(PROVIDED DATA)

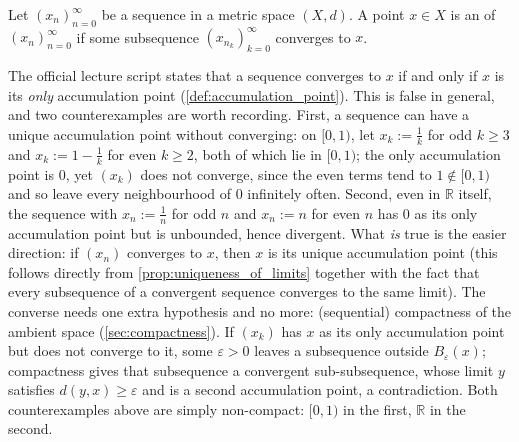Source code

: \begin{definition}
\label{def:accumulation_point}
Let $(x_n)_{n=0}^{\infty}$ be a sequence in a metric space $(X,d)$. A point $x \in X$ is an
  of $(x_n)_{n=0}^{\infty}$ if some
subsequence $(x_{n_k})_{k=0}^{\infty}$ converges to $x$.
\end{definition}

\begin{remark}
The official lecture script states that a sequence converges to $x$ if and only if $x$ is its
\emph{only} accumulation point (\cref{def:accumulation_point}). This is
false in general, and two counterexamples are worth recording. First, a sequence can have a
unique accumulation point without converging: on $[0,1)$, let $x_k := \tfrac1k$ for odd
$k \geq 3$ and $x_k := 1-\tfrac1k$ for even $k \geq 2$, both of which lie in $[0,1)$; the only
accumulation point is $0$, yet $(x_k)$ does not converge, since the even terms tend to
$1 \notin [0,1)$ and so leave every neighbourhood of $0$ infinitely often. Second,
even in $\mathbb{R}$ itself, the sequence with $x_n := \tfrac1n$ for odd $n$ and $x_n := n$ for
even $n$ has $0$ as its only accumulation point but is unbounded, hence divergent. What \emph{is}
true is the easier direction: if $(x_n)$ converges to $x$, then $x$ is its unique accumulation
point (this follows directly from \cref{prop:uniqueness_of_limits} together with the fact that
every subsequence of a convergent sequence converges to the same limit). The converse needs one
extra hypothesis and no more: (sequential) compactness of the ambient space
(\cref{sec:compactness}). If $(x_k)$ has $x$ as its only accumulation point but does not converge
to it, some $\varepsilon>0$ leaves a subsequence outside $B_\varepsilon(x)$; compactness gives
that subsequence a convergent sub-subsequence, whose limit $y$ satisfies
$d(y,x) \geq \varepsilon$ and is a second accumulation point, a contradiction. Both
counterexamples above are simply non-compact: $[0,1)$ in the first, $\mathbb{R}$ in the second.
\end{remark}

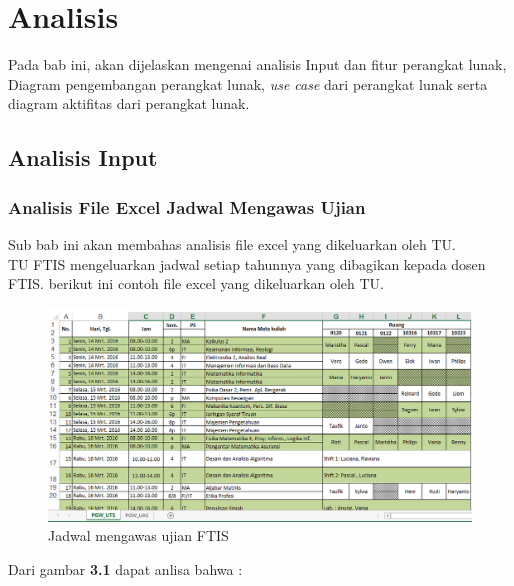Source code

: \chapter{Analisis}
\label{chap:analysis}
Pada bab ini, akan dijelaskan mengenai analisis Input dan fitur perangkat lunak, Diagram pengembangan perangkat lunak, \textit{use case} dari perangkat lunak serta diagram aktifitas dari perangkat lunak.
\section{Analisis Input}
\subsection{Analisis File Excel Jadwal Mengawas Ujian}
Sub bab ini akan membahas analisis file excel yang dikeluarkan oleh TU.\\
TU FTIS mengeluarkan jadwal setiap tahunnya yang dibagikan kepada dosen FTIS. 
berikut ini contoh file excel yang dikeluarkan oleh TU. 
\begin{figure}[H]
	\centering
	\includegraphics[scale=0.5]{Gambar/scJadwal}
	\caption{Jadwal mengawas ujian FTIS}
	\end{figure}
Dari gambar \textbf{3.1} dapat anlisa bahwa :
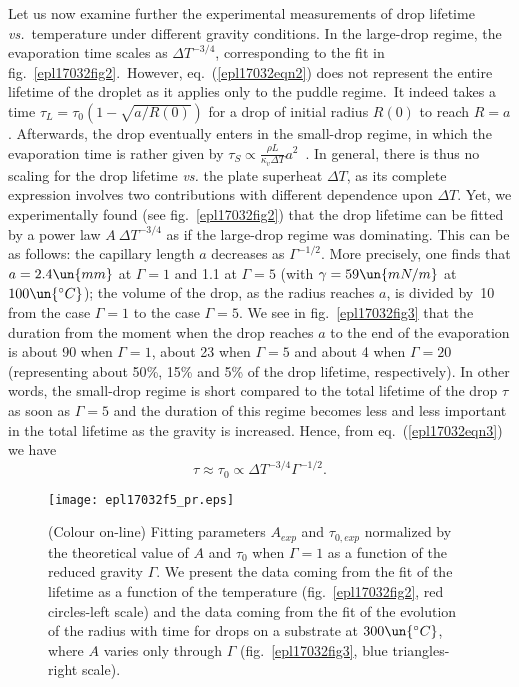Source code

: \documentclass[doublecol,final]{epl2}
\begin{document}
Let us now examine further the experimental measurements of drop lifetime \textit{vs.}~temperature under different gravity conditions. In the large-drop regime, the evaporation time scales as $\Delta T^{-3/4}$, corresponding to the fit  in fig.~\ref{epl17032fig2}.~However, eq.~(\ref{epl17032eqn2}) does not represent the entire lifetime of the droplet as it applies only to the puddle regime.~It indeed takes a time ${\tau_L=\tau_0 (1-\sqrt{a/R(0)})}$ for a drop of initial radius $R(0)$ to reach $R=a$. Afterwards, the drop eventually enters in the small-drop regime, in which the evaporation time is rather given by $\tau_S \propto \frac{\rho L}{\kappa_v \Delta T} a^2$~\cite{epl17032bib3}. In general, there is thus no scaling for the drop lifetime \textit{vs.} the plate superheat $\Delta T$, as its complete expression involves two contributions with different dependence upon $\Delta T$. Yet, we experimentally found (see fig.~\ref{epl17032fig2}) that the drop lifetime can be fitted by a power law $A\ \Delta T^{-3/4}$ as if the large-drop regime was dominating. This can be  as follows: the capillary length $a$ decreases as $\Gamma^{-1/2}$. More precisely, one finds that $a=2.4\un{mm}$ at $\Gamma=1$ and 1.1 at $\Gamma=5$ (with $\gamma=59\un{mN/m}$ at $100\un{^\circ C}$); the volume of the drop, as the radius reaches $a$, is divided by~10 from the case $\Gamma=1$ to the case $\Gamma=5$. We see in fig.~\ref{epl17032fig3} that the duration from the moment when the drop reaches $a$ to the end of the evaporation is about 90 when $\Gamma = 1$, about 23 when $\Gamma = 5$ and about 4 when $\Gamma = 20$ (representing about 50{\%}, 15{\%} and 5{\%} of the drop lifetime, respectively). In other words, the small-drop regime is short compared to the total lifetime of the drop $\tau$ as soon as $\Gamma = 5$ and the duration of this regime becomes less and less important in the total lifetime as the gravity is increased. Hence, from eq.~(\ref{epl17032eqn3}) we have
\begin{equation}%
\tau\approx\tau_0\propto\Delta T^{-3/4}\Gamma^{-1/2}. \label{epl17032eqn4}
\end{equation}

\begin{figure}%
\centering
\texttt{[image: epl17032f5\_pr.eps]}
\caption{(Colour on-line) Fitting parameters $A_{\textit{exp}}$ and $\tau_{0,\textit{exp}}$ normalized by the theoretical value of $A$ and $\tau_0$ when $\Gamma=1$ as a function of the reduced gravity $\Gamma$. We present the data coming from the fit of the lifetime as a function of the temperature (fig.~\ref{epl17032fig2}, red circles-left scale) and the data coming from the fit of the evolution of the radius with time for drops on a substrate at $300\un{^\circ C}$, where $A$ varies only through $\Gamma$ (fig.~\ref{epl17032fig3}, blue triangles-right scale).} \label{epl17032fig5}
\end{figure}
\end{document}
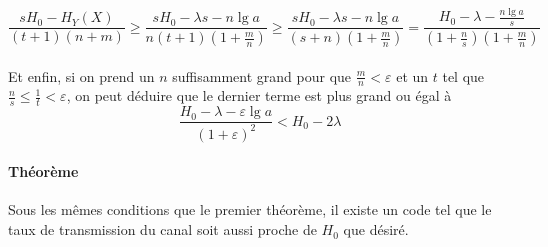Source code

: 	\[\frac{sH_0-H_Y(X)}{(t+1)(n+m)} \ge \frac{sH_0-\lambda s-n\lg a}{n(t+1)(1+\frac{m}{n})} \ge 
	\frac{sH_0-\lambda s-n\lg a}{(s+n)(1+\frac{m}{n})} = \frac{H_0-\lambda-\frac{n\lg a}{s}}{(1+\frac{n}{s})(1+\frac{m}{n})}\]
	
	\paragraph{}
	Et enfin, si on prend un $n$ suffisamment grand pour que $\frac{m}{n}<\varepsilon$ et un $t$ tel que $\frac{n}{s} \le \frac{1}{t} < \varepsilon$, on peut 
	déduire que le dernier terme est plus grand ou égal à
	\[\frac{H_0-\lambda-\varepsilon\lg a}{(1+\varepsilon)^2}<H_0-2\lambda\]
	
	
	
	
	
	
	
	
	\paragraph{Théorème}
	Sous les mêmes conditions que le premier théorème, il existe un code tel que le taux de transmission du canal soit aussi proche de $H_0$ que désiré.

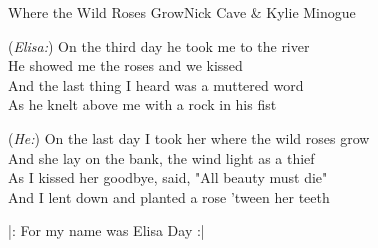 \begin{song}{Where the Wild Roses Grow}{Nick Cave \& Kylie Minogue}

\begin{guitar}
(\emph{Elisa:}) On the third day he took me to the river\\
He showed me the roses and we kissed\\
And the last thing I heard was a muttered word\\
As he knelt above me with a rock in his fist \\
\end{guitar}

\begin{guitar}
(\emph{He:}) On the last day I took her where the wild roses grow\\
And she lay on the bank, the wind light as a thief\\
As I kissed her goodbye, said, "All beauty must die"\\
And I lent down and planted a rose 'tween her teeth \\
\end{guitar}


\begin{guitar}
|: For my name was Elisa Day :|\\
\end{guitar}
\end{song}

(End PROVIDED DATA)

ASSIGNMENT: Print each record exactly as it stands, skipping the pictures.

RESULT FOR THIS EXERCISE:
Source code

: \begin{definition}
\label{def:accumulation_point}
Let $(x_n)_{n=0}^{\infty}$ be a sequence in a metric space $(X,d)$. A point $x \in X$ is an
  of $(x_n)_{n=0}^{\infty}$ if some
subsequence $(x_{n_k})_{k=0}^{\infty}$ converges to $x$.
\end{definition}

\begin{remark}
The official lecture script states that a sequence converges to $x$ if and only if $x$ is its
\emph{only} accumulation point (\cref{def:accumulation_point}). This is
false in general, and two counterexamples are worth recording. First, a sequence can have a
unique accumulation point without converging: on $[0,1)$, let $x_k := \tfrac1k$ for odd
$k \geq 3$ and $x_k := 1-\tfrac1k$ for even $k \geq 2$, both of which lie in $[0,1)$; the only
accumulation point is $0$, yet $(x_k)$ does not converge, since the even terms tend to
$1 \notin [0,1)$ and so leave every neighbourhood of $0$ infinitely often. Second,
even in $\mathbb{R}$ itself, the sequence with $x_n := \tfrac1n$ for odd $n$ and $x_n := n$ for
even $n$ has $0$ as its only accumulation point but is unbounded, hence divergent. What \emph{is}
true is the easier direction: if $(x_n)$ converges to $x$, then $x$ is its unique accumulation
point (this follows directly from \cref{prop:uniqueness_of_limits} together with the fact that
every subsequence of a convergent sequence converges to the same limit). The converse needs one
extra hypothesis and no more: (sequential) compactness of the ambient space
(\cref{sec:compactness}). If $(x_k)$ has $x$ as its only accumulation point but does not converge
to it, some $\varepsilon>0$ leaves a subsequence outside $B_\varepsilon(x)$; compactness gives
that subsequence a convergent sub-subsequence, whose limit $y$ satisfies
$d(y,x) \geq \varepsilon$ and is a second accumulation point, a contradiction. Both
counterexamples above are simply non-compact: $[0,1)$ in the first, $\mathbb{R}$ in the second.
\end{remark}

Source code

: \chapter{Analisis}
\label{chap:analysis}
Pada bab ini, akan dijelaskan mengenai analisis Input dan fitur perangkat lunak, Diagram pengembangan perangkat lunak, \textit{use case} dari perangkat lunak serta diagram aktifitas dari perangkat lunak.
\section{Analisis Input}
\subsection{Analisis File Excel Jadwal Mengawas Ujian}
Sub bab ini akan membahas analisis file excel yang dikeluarkan oleh TU.\\
TU FTIS mengeluarkan jadwal setiap tahunnya yang dibagikan kepada dosen FTIS. 
berikut ini contoh file excel yang dikeluarkan oleh TU. 
\begin{figure}[H]
	\centering
	\includegraphics[scale=0.5]{Gambar/scJadwal}
	\caption{Jadwal mengawas ujian FTIS}
	\end{figure}
Dari gambar \textbf{3.1} dapat anlisa bahwa :
Source code

: \documentclass[doublecol,final]{epl2}
\begin{document}
Let us now examine further the experimental measurements of drop lifetime \textit{vs.}~temperature under different gravity conditions. In the large-drop regime, the evaporation time scales as $\Delta T^{-3/4}$, corresponding to the fit  in fig.~\ref{epl17032fig2}.~However, eq.~(\ref{epl17032eqn2}) does not represent the entire lifetime of the droplet as it applies only to the puddle regime.~It indeed takes a time ${\tau_L=\tau_0 (1-\sqrt{a/R(0)})}$ for a drop of initial radius $R(0)$ to reach $R=a$. Afterwards, the drop eventually enters in the small-drop regime, in which the evaporation time is rather given by $\tau_S \propto \frac{\rho L}{\kappa_v \Delta T} a^2$~\cite{epl17032bib3}. In general, there is thus no scaling for the drop lifetime \textit{vs.} the plate superheat $\Delta T$, as its complete expression involves two contributions with different dependence upon $\Delta T$. Yet, we experimentally found (see fig.~\ref{epl17032fig2}) that the drop lifetime can be fitted by a power law $A\ \Delta T^{-3/4}$ as if the large-drop regime was dominating. This can be  as follows: the capillary length $a$ decreases as $\Gamma^{-1/2}$. More precisely, one finds that $a=2.4\un{mm}$ at $\Gamma=1$ and 1.1 at $\Gamma=5$ (with $\gamma=59\un{mN/m}$ at $100\un{^\circ C}$); the volume of the drop, as the radius reaches $a$, is divided by~10 from the case $\Gamma=1$ to the case $\Gamma=5$. We see in fig.~\ref{epl17032fig3} that the duration from the moment when the drop reaches $a$ to the end of the evaporation is about 90 when $\Gamma = 1$, about 23 when $\Gamma = 5$ and about 4 when $\Gamma = 20$ (representing about 50{\%}, 15{\%} and 5{\%} of the drop lifetime, respectively). In other words, the small-drop regime is short compared to the total lifetime of the drop $\tau$ as soon as $\Gamma = 5$ and the duration of this regime becomes less and less important in the total lifetime as the gravity is increased. Hence, from eq.~(\ref{epl17032eqn3}) we have
\begin{equation}%
\tau\approx\tau_0\propto\Delta T^{-3/4}\Gamma^{-1/2}. \label{epl17032eqn4}
\end{equation}

\begin{figure}%
\centering
\texttt{[image: epl17032f5\_pr.eps]}
\caption{(Colour on-line) Fitting parameters $A_{\textit{exp}}$ and $\tau_{0,\textit{exp}}$ normalized by the theoretical value of $A$ and $\tau_0$ when $\Gamma=1$ as a function of the reduced gravity $\Gamma$. We present the data coming from the fit of the lifetime as a function of the temperature (fig.~\ref{epl17032fig2}, red circles-left scale) and the data coming from the fit of the evolution of the radius with time for drops on a substrate at $300\un{^\circ C}$, where $A$ varies only through $\Gamma$ (fig.~\ref{epl17032fig3}, blue triangles-right scale).} \label{epl17032fig5}
\end{figure}
\end{document}
Source code

: 	\[\frac{sH_0-H_Y(X)}{(t+1)(n+m)} \ge \frac{sH_0-\lambda s-n\lg a}{n(t+1)(1+\frac{m}{n})} \ge 
	\frac{sH_0-\lambda s-n\lg a}{(s+n)(1+\frac{m}{n})} = \frac{H_0-\lambda-\frac{n\lg a}{s}}{(1+\frac{n}{s})(1+\frac{m}{n})}\]
	
	\paragraph{}
	Et enfin, si on prend un $n$ suffisamment grand pour que $\frac{m}{n}<\varepsilon$ et un $t$ tel que $\frac{n}{s} \le \frac{1}{t} < \varepsilon$, on peut 
	déduire que le dernier terme est plus grand ou égal à
	\[\frac{H_0-\lambda-\varepsilon\lg a}{(1+\varepsilon)^2}<H_0-2\lambda\]
	
	
	
	
	
	
	
	
	\paragraph{Théorème}
	Sous les mêmes conditions que le premier théorème, il existe un code tel que le taux de transmission du canal soit aussi proche de $H_0$ que désiré.

 \begin{song}{Where the Wild Roses Grow}{Nick Cave \& Kylie Minogue}

\begin{guitar}
(\emph{Elisa:}) On the third day he took me to the river\\
He showed me the roses and we kissed\\
And the last thing I heard was a muttered word\\
As he knelt above me with a rock in his fist \\
\end{guitar}

\begin{guitar}
(\emph{He:}) On the last day I took her where the wild roses grow\\
And she lay on the bank, the wind light as a thief\\
As I kissed her goodbye, said, "All beauty must die"\\
And I lent down and planted a rose 'tween her teeth \\
\end{guitar}


\begin{guitar}
|: For my name was Elisa Day :|\\
\end{guitar}
\end{song}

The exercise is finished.